(RECORDS PROVIDED Opens)
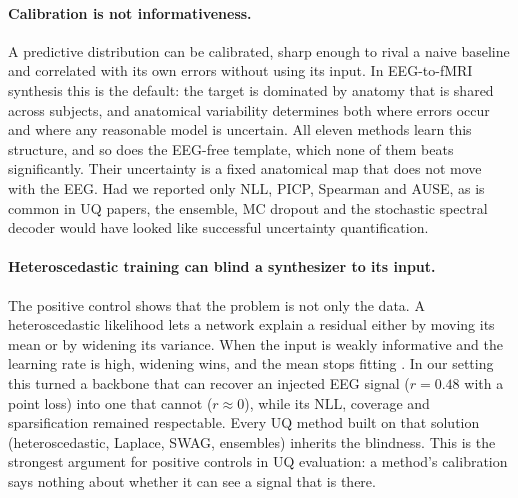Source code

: \paragraph{Calibration is not informativeness.} A predictive distribution can be calibrated, sharp enough to rival a naive baseline and correlated with its own errors without using its input. In EEG-to-fMRI synthesis this is the default: the target is dominated by anatomy that is shared across subjects, and anatomical variability determines both where errors occur and where any reasonable model is uncertain. All eleven methods learn this structure, and so does the EEG-free template, which none of them beats significantly. Their uncertainty is a fixed anatomical map that does not move with the EEG. Had we reported only NLL, PICP, Spearman and AUSE, as is common in UQ papers, the ensemble, MC dropout and the stochastic spectral decoder would have looked like successful uncertainty quantification.

\paragraph{Heteroscedastic training can blind a synthesizer to its input.} The positive control shows that the problem is not only the data. A heteroscedastic likelihood lets a network explain a residual either by moving its mean or by widening its variance. When the input is weakly informative and the learning rate is high, widening wins, and the mean stops fitting \citep{seitzer2022pitfalls}. In our setting this turned a backbone that can recover an injected EEG signal ($r=0.48$ with a point loss) into one that cannot ($r\approx0$), while its NLL, coverage and sparsification remained respectable. Every UQ method built on that solution (heteroscedastic, Laplace, SWAG, ensembles) inherits the blindness. This is the strongest argument for positive controls in UQ evaluation: a method's calibration says nothing about whether it can see a signal that is there.

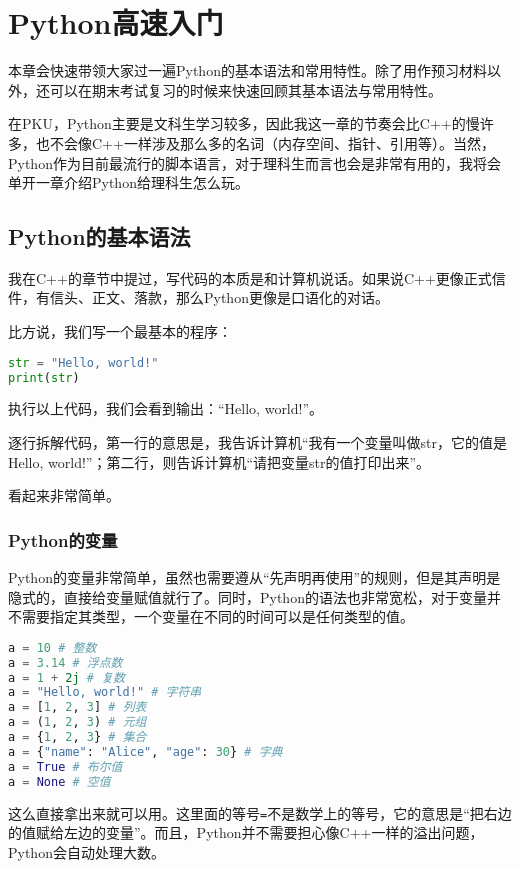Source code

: \documentclass[../main.tex]{subfiles}
\begin{document}
\chapter{Python高速入门}

本章会快速带领大家过一遍Python的基本语法和常用特性。除了用作预习材料以外，还可以在期末考试复习的时候来快速回顾其基本语法与常用特性。

在PKU，Python主要是文科生学习较多，因此我这一章的节奏会比C++的慢许多，也不会像C++一样涉及那么多的名词（内存空间、指针、引用等）。当然，Python作为目前最流行的脚本语言，对于理科生而言也会是非常有用的，我将会单开一章介绍Python给理科生怎么玩。

\section{Python的基本语法}

我在C++的章节中提过，写代码的本质是和计算机说话。如果说C++更像正式信件，有信头、正文、落款，那么Python更像是口语化的对话。

比方说，我们写一个最基本的程序：

\begin{lstlisting}[language=python]
str = "Hello, world!"
print(str)
\end{lstlisting}

执行以上代码，我们会看到输出：“Hello, world!”。

逐行拆解代码，第一行的意思是，我告诉计算机“我有一个变量叫做str，它的值是Hello, world!”；第二行，则告诉计算机“请把变量str的值打印出来”。

看起来非常简单。

\subsection{Python的变量}

Python的变量非常简单，虽然也需要遵从“先声明再使用”的规则，但是其声明是隐式的，直接给变量赋值就行了。同时，Python的语法也非常宽松，对于变量并不需要指定其类型，一个变量在不同的时间可以是任何类型的值。

\begin{lstlisting}[language=python]
a = 10 # 整数
a = 3.14 # 浮点数
a = 1 + 2j # 复数
a = "Hello, world!" # 字符串
a = [1, 2, 3] # 列表
a = (1, 2, 3) # 元组
a = {1, 2, 3} # 集合
a = {"name": "Alice", "age": 30} # 字典
a = True # 布尔值
a = None # 空值
\end{lstlisting}
这么直接拿出来就可以用。这里面的等号\texttt{=}不是数学上的等号，它的意思是“把右边的值赋给左边的变量”。而且，Python并不需要担心像C++一样的溢出问题，Python会自动处理大数。
\end{document}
(RECORDS PROVIDED Closes)
▸ **ASSIGNED TASK**:
Please output every entry exactly as written, apart from the pictures.

▸ **RESPONSE TO THE TASK**:
Source code

: \paragraph{Calibration is not informativeness.} A predictive distribution can be calibrated, sharp enough to rival a naive baseline and correlated with its own errors without using its input. In EEG-to-fMRI synthesis this is the default: the target is dominated by anatomy that is shared across subjects, and anatomical variability determines both where errors occur and where any reasonable model is uncertain. All eleven methods learn this structure, and so does the EEG-free template, which none of them beats significantly. Their uncertainty is a fixed anatomical map that does not move with the EEG. Had we reported only NLL, PICP, Spearman and AUSE, as is common in UQ papers, the ensemble, MC dropout and the stochastic spectral decoder would have looked like successful uncertainty quantification.

\paragraph{Heteroscedastic training can blind a synthesizer to its input.} The positive control shows that the problem is not only the data. A heteroscedastic likelihood lets a network explain a residual either by moving its mean or by widening its variance. When the input is weakly informative and the learning rate is high, widening wins, and the mean stops fitting \citep{seitzer2022pitfalls}. In our setting this turned a backbone that can recover an injected EEG signal ($r=0.48$ with a point loss) into one that cannot ($r\approx0$), while its NLL, coverage and sparsification remained respectable. Every UQ method built on that solution (heteroscedastic, Laplace, SWAG, ensembles) inherits the blindness. This is the strongest argument for positive controls in UQ evaluation: a method's calibration says nothing about whether it can see a signal that is there.

Source code

: \documentclass[../main.tex]{subfiles}
\begin{document}
\chapter{Python高速入门}

本章会快速带领大家过一遍Python的基本语法和常用特性。除了用作预习材料以外，还可以在期末考试复习的时候来快速回顾其基本语法与常用特性。

在PKU，Python主要是文科生学习较多，因此我这一章的节奏会比C++的慢许多，也不会像C++一样涉及那么多的名词（内存空间、指针、引用等）。当然，Python作为目前最流行的脚本语言，对于理科生而言也会是非常有用的，我将会单开一章介绍Python给理科生怎么玩。

\section{Python的基本语法}

我在C++的章节中提过，写代码的本质是和计算机说话。如果说C++更像正式信件，有信头、正文、落款，那么Python更像是口语化的对话。

比方说，我们写一个最基本的程序：

\begin{lstlisting}[language=python]
str = "Hello, world!"
print(str)
\end{lstlisting}

执行以上代码，我们会看到输出：“Hello, world!”。

逐行拆解代码，第一行的意思是，我告诉计算机“我有一个变量叫做str，它的值是Hello, world!”；第二行，则告诉计算机“请把变量str的值打印出来”。

看起来非常简单。

\subsection{Python的变量}

Python的变量非常简单，虽然也需要遵从“先声明再使用”的规则，但是其声明是隐式的，直接给变量赋值就行了。同时，Python的语法也非常宽松，对于变量并不需要指定其类型，一个变量在不同的时间可以是任何类型的值。

\begin{lstlisting}[language=python]
a = 10 # 整数
a = 3.14 # 浮点数
a = 1 + 2j # 复数
a = "Hello, world!" # 字符串
a = [1, 2, 3] # 列表
a = (1, 2, 3) # 元组
a = {1, 2, 3} # 集合
a = {"name": "Alice", "age": 30} # 字典
a = True # 布尔值
a = None # 空值
\end{lstlisting}
这么直接拿出来就可以用。这里面的等号\texttt{=}不是数学上的等号，它的意思是“把右边的值赋给左边的变量”。而且，Python并不需要担心像C++一样的溢出问题，Python会自动处理大数。
\end{document}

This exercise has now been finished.